Remote connection failure or "Too many open files" error after adjusting the nofile parameter on a Linux instance -

Problem description

Remote connection failure:
- When you connect to the Elastic Computing Service (ECS) instance using Secure Shell (SSH) or Workbench, the connection is refused or times out.
- When you log on via Virtual Network Computing (VNC), a "System error" message appears after you enter the correct username and password, and the logon fails.
Application errors:
Application logs or command-line output show a "Too many open files" error.

Cause

This issue is caused by an overly restrictive nofile resource limit. The nofile parameter in the /etc/security/limits.conf file defines the maximum number of files a process can open. If this value is too low, any process that needs to open more files than the limit allows will fail, which can prevent you from logging on.

Solution

If you can still log on to the instance, you can modify the configuration file directly. If you cannot log on, you must attach the system disk to another instance to repair it.

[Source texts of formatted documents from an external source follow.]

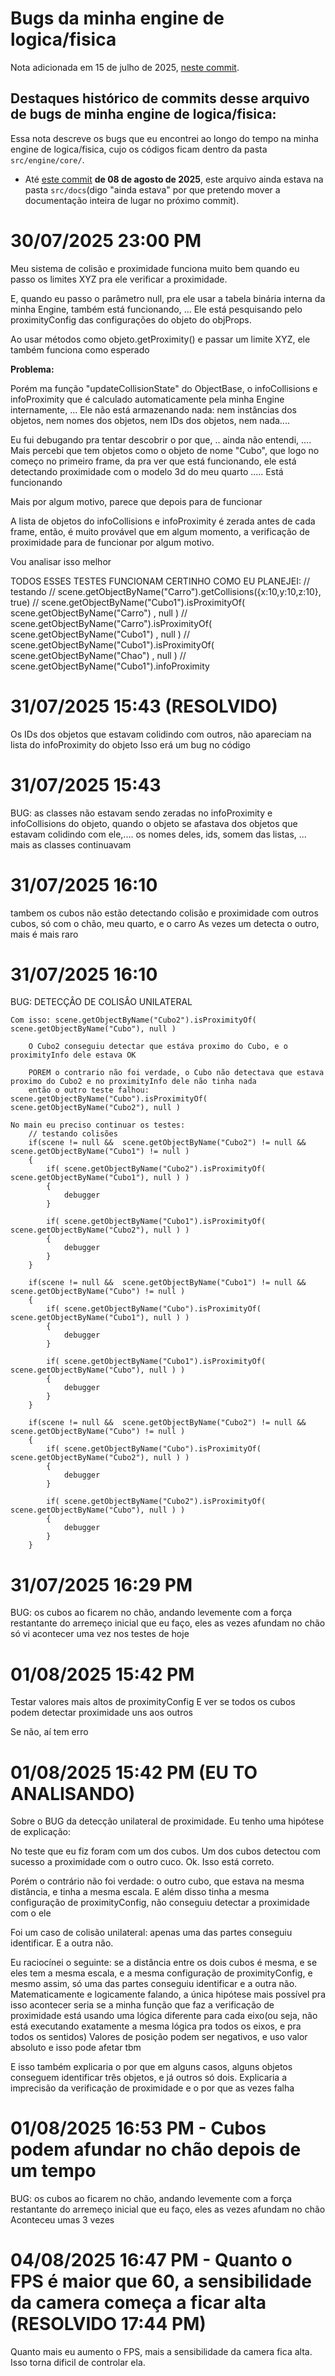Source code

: # Bugs da minha engine de logica/fisica

Nota adicionada em 15 de julho de 2025, [neste commit](https://github.com/WilliamJardim/Engine/commit/c37e7f3c66ff432f3670e72b23b7319e05799844#diff-d2b16d9be91d56bb1f1a43d8d60384c3fe30ce59d23284f195d14af0d14176a5).

## Destaques histórico de commits desse arquivo de bugs de minha engine de logica/fisica:
Essa nota descreve os bugs que eu encontrei ao longo do tempo na minha engine de logica/fisica, cujo os códigos ficam dentro da pasta `src/engine/core/`.

 - Até [este commit](https://github.com/WilliamJardim/Engine/blob/ff94942eb0bb49785b7fb97531c1b8a9f0b0533c/src/docs/) **de 08 de agosto de 2025**, este arquivo ainda estava na pasta `src/docs`(digo "ainda estava" por que pretendo mover a documentação inteira de lugar no próximo commit). 


# 30/07/2025 23:00 PM
Meu sistema de colisão e proximidade funciona muito bem quando eu passo os limites XYZ pra ele verificar a proximidade.

E, quando eu passo o parâmetro null, pra ele usar a tabela binária interna da minha Engine, também está funcionando, ... Ele está pesquisando pelo proximityConfig das configurações do objeto do objProps.

Ao usar métodos como objeto.getProximity() e passar um limite XYZ, ele também funciona como esperado

**Problema:**

Porém ma função "updateCollisionState" do ObjectBase, o infoCollisions e infoProximity que é calculado automaticamente pela minha Engine internamente, ... Ele não está armazenando nada: nem instâncias dos objetos, nem nomes dos objetos, nem IDs dos objetos, nem nada....

Eu fui debugando pra tentar descobrir o por que, .. ainda não entendi, .... Mais percebi que tem objetos como o objeto de nome "Cubo", que logo no começo no primeiro frame, da pra ver que está funcionando, ele está detectando proximidade com o modelo 3d do meu quarto ..... Está funcionando 

Mais por algum motivo, parece que depois para de funcionar 

A lista de objetos do infoCollisions e infoProximity é zerada antes de cada frame, então, é muito provável que em algum momento, a verificação de proximidade para de funcionar por algum motivo.

Vou analisar isso melhor

TODOS ESSES TESTES FUNCIONAM CERTINHO COMO EU PLANEJEI:
    // testando
    // scene.getObjectByName("Carro").getCollisions({x:10,y:10,z:10}, true)
    // scene.getObjectByName("Cubo1").isProximityOf( scene.getObjectByName("Carro") , null )
    // scene.getObjectByName("Carro").isProximityOf( scene.getObjectByName("Cubo1") , null )
    // scene.getObjectByName("Cubo1").isProximityOf( scene.getObjectByName("Chao") , null )
    // scene.getObjectByName("Cubo1").infoProximity 


# 31/07/2025 15:43 (RESOLVIDO)
Os IDs dos objetos que estavam colidindo com outros, não apareciam na lista do infoProximity do objeto
Isso erá um bug no código

# 31/07/2025 15:43 
BUG: as classes não estavam sendo zeradas no infoProximity e infoCollisions do objeto, quando o objeto se afastava dos objetos que estavam colidindo com ele,.... os nomes deles, ids, somem das listas, ... mais as classes continuavam

# 31/07/2025 16:10
tambem os cubos não estão detectando colisão e proximidade com outros cubos, só com o chão, meu quarto, e o carro
As vezes um detecta o outro, mais é mais raro

# 31/07/2025 16:10
BUG: DETECÇÂO DE COLISÂO UNILATERAL

    Com isso: scene.getObjectByName("Cubo2").isProximityOf( scene.getObjectByName("Cubo"), null )

        O Cubo2 conseguiu detectar que estáva proximo do Cubo, e o proximityInfo dele estava OK

        POREM o contrario não foi verdade, o Cubo não detectava que estava proximo do Cubo2 e no proximityInfo dele não tinha nada
        então o outro teste falhou: scene.getObjectByName("Cubo").isProximityOf( scene.getObjectByName("Cubo2"), null ) 

    No main eu preciso continuar os testes:
        // testando colisões
        if(scene != null &&  scene.getObjectByName("Cubo2") != null && scene.getObjectByName("Cubo1") != null )
        {
            if( scene.getObjectByName("Cubo2").isProximityOf( scene.getObjectByName("Cubo1"), null ) )
            {
                debugger
            }

            if( scene.getObjectByName("Cubo1").isProximityOf( scene.getObjectByName("Cubo2"), null ) )
            {
                debugger
            }
        }

        if(scene != null &&  scene.getObjectByName("Cubo1") != null && scene.getObjectByName("Cubo") != null )
        {
            if( scene.getObjectByName("Cubo").isProximityOf( scene.getObjectByName("Cubo1"), null ) )
            {
                debugger
            }

            if( scene.getObjectByName("Cubo1").isProximityOf( scene.getObjectByName("Cubo"), null ) )
            {
                debugger
            }
        }

        if(scene != null &&  scene.getObjectByName("Cubo2") != null && scene.getObjectByName("Cubo") != null )
        {
            if( scene.getObjectByName("Cubo").isProximityOf( scene.getObjectByName("Cubo2"), null ) )
            {
                debugger
            }

            if( scene.getObjectByName("Cubo2").isProximityOf( scene.getObjectByName("Cubo"), null ) )
            {
                debugger
            }
        }

# 31/07/2025 16:29 PM
BUG: os cubos ao ficarem no chão, andando levemente com a força restantante do arremeço inicial que eu faço, eles as vezes afundam no chão
só vi acontecer uma vez nos testes de hoje

# 01/08/2025 15:42 PM
Testar valores mais altos de proximityConfig 
E ver se todos os cubos podem detectar proximidade uns aos outros

Se não, aí tem erro

# 01/08/2025 15:42 PM (EU TO ANALISANDO)
Sobre o BUG da detecção unilateral de proximidade. Eu tenho uma hipótese de explicação:

No teste que eu fiz foram com um dos cubos. 
Um dos cubos detectou com sucesso a proximidade com o outro cuco. Ok. Isso está correto.

Porém o contrário não foi verdade: o outro cubo, que estava na mesma distância, e tinha a mesma escala. E além disso tinha a mesma configuração de proximityConfig, não conseguiu detectar a proximidade com o ele

Foi um caso de colisão unilateral: apenas uma das partes conseguiu identificar. E a outra não.

Eu raciocínei o seguinte: se a distância entre os dois cubos é mesma, e se eles tem a mesma escala, e a mesma configuração de proximityConfig, e mesmo assim, só uma das partes conseguiu identificar e a outra não.
Matematicamente e logicamente falando, a única hipótese mais possível pra isso acontecer seria se a minha função que faz a verificação de proximidade está usando uma lógica diferente para cada eixo(ou seja, não está executando exatamente a mesma lógica pra todos os eixos, e pra todos os sentidos)
Valores de posição podem ser negativos, e uso valor absoluto e isso pode afetar tbm 

E isso também explicaria o por que em alguns casos, alguns objetos conseguem identificar três objetos, e já outros só dois. Explicaria a imprecisão da verificação de proximidade e o por que as vezes falha

# 01/08/2025 16:53 PM - Cubos podem afundar no chão depois de um tempo
BUG: os cubos ao ficarem no chão, andando levemente com a força restantante do arremeço inicial que eu faço, eles as vezes afundam no chão
Aconteceu umas 3 vezes

# 04/08/2025 16:47 PM - Quanto o FPS é maior que 60, a sensibilidade da camera começa a ficar alta (RESOLVIDO 17:44 PM)
Quanto mais eu aumento o FPS, mais a sensibilidade da camera fica alta. Isso torna dificil de controlar ela.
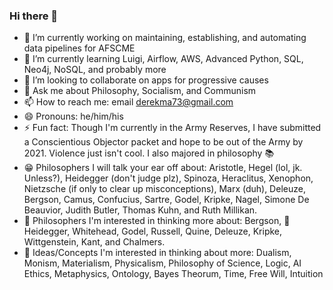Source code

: ### Hi there 👋

- 🔭 I’m currently working on maintaining, establishing, and automating data pipelines for AFSCME
- 🌱 I’m currently learning Luigi, Airflow, AWS, Advanced Python, SQL, Neo4j, NoSQL, and probably more
- 👯 I’m looking to collaborate on apps for progressive causes
- 💬 Ask me about Philosophy, Socialism, and Communism
- 📫 How to reach me: email derekma73@gmail.com
- 😄 Pronouns: he/him/his
- ⚡ Fun fact: Though I'm currently in the Army Reserves, I have submitted a Conscientious Objector packet and hope to be out of the Army by 2021. Violence just isn't cool. I also majored in philosophy :books:
- :grin: Philosophers I will talk your ear off about: Aristotle, Hegel (lol, jk. Unless?), Heidegger (don't judge plz), Spinoza, Heraclitus, Xenophon, Nietzsche (if only to clear up misconceptions), Marx (duh), Deleuze, Bergson, Camus, Confucius, Sartre, Godel, Kripke, Nagel, Simone De Beauvior, Judith Butler, Thomas Kuhn, and Ruth Millikan.
- :eyes: Philosophers I'm interested in thinking more about: Bergson, :grimacing: Heidegger, Whitehead, Godel, Russell, Quine, Deleuze, Kripke, Wittgenstein, Kant, and Chalmers.
- :crystal_ball: Ideas/Concepts I'm interested in thinking about more: Dualism, Monism, Materialism, Physicalism, Philosophy of Science, Logic, AI Ethics, Metaphysics, Ontology, Bayes Theorum, Time, Free Will, Intuition
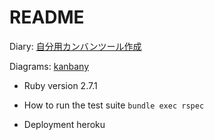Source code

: # README

Diary: <a href="https://wiki.a9ne.com/doku.php?id=article:my_kanban#todo">自分用カンバンツール作成</a>

Diagrams: <a href="https://viewer.diagrams.net/?highlight=0000ff&edit=_blank&layers=1&nav=1&page-id=GXZoj3Kmz-DGKNJi9c0u&title=kanbany#Uhttps%3A%2F%2Fdrive.google.com%2Fuc%3Fid%3D1Aow4lPRjP7HDDZf8qi4Db1_pz-jVSL4h%26export%3Ddownload">kanbany</a>

* Ruby version
2.7.1

* How to run the test suite
`bundle exec rspec`

* Deployment
heroku
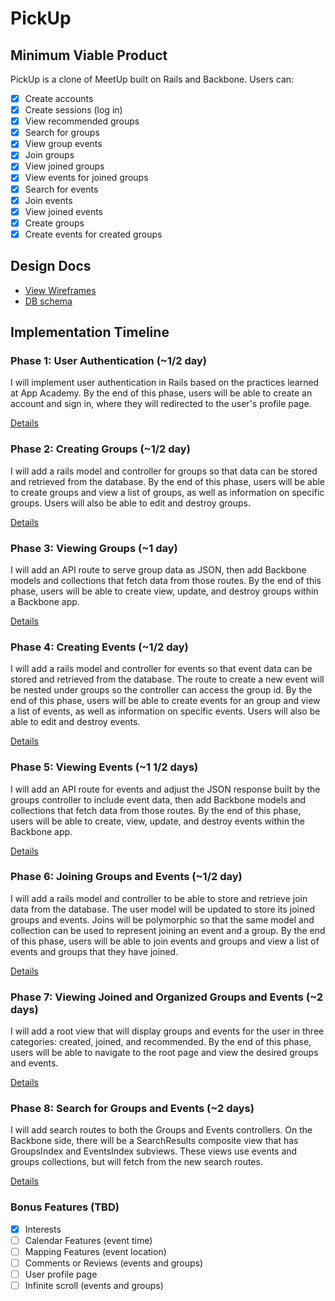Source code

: # PickUp

<!-- [Heroku link][heroku]

[heroku]: http://flux-capacitr.herokuapp.com -->

## Minimum Viable Product
PickUp is a clone of MeetUp built on Rails and Backbone. Users can:

<!-- This is a Markdown checklist. Use it to keep track of your progress! -->

- [X] Create accounts
- [X] Create sessions (log in)
- [X] View recommended groups
- [X] Search for groups
- [X] View group events
- [X] Join groups
- [X] View joined groups
- [X] View events for joined groups
- [X] Search for events
- [X] Join events
- [X] View joined events
- [X] Create groups
- [X] Create events for created groups

## Design Docs
* [View Wireframes][views]
* [DB schema][schema]

[views]: ./docs/views.md
[schema]: ./docs/schema.md

## Implementation Timeline

### Phase 1: User Authentication (~1/2 day)
I will implement user authentication in Rails based on the practices learned at
App Academy. By the end of this phase, users will be able to create an account
and sign in, where they will redirected to the user's profile page.

[Details][phase-one]

### Phase 2: Creating Groups (~1/2 day)
I will add a rails model and controller for groups so that data can be
stored and retrieved from the database. By the end of this phase, users will be
able to create groups and view a list of groups, as well as information on
specific groups. Users will also be able to edit and destroy groups.

[Details][phase-two]

### Phase 3: Viewing Groups (~1 day)
I will add an API route to serve group data as JSON, then add Backbone models
and collections that fetch data from those routes. By the end of this phase,
users will be able to create view, update, and destroy groups within a Backbone
app.

[Details][phase-three]

### Phase 4: Creating Events (~1/2 day)
I will add a rails model and controller for events so that event data can be
stored and retrieved from the database. The route to create a new event will be
nested under groups so the controller can access the group id. By the end of
this phase, users will be able to create events for an group and view a list of
events, as well as information on specific events. Users will also be able to
edit and destroy events.

[Details][phase-four]

### Phase 5: Viewing Events (~1 1/2 days)
I will add an API route for events and adjust the JSON response built by the
groups controller to include event data, then add Backbone models and
collections that fetch data from those routes. By the end of this phase,
users will be able to create, view, update, and destroy events within the
Backbone app.

[Details][phase-five]

### Phase 6: Joining Groups and Events (~1/2 day)
I will add a rails model and controller to be able to store and retrieve join
data from the database. The user model will be updated to store its joined
groups and events. Joins will be polymorphic so that the same model and
collection can be used to represent joining an event and a group. By the end of
this phase, users will be able to join events and groups and view a list of
events and groups that they have joined.

[Details][phase-six]

### Phase 7: Viewing Joined and Organized Groups and Events (~2 days)
I will add a root view that will display groups and events for the user in three
categories: created, joined, and recommended. By the end of this phase, users
will be able to navigate to the root page and view the desired groups and
events.

[Details][phase-seven]

### Phase 8: Search for Groups and Events (~2 days)
I will add search routes to both the Groups and Events controllers. On the
Backbone side, there will be a SearchResults composite view that has GroupsIndex
and EventsIndex subviews. These views use events and groups collections, but
will fetch from the new search routes.

[Details][phase-eight]

### Bonus Features (TBD)
- [X] Interests
- [ ] Calendar Features (event time)
- [ ] Mapping Features (event location)
- [ ] Comments or Reviews (events and groups)
- [ ] User profile page
- [ ] Infinite scroll (events and groups)

[phase-one]: ./docs/phases/phase1.md
[phase-two]: ./docs/phases/phase2.md
[phase-three]: ./docs/phases/phase3.md
[phase-four]: ./docs/phases/phase4.md
[phase-five]: ./docs/phases/phase5.md
[phase-six]: ./docs/phases/phase6.md
[phase-seven]: ./docs/phases/phase7.md
[phase-eight]: ./docs/phases/phase8.md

If you can log on to the instance

Log on to the ECS instance as the root user.
1. Go to the ECS console - Instances page. In the upper-left corner of the page, select the region and resource group of the target instance.
2. Go to the details page of the target instance, click Connect, and then select Workbench. Follow the on-screen prompts to log on as the root user and open a terminal.
Modify the configuration file.
Edit the /etc/security/limits.conf file. Change the hard nofile and soft nofile parameter values to the default of 65535, then save the file and exit.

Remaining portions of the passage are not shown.